Search the entries below for the word "static", then copy each line in which it is found.

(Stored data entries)
═══

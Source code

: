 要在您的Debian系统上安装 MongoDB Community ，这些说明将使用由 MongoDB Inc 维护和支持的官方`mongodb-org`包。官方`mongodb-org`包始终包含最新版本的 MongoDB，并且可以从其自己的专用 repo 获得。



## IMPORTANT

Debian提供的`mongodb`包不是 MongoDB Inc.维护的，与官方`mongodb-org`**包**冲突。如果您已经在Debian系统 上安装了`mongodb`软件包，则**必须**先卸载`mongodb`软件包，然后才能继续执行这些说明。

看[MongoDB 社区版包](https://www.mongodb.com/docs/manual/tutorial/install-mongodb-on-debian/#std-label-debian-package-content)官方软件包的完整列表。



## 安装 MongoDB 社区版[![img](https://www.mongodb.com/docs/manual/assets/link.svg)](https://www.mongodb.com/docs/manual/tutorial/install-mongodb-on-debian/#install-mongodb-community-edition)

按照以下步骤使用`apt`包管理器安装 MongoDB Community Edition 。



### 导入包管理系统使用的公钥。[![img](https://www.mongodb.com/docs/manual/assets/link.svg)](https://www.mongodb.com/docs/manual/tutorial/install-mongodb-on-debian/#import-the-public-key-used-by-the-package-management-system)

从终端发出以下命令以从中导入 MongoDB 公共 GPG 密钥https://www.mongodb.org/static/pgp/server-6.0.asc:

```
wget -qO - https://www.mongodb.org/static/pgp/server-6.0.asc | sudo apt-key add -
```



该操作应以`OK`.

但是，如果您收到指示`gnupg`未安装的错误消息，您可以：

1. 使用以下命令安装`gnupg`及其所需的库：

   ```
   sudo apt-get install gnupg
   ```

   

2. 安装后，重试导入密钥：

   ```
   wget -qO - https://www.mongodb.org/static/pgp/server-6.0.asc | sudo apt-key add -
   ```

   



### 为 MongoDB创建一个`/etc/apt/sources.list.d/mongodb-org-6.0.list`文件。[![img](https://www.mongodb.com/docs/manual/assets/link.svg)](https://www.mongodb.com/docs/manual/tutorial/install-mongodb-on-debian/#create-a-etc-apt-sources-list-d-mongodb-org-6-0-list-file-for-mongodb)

═══

▶ [SOLUTION]
从终端发出以下命令以从中导入 MongoDB 公共 GPG 密钥https://www.mongodb.org/static/pgp/server-6.0.asc:
wget -qO - https://www.mongodb.org/static/pgp/server-6.0.asc | sudo apt-key add -
   wget -qO - https://www.mongodb.org/static/pgp/server-6.0.asc | sudo apt-key add -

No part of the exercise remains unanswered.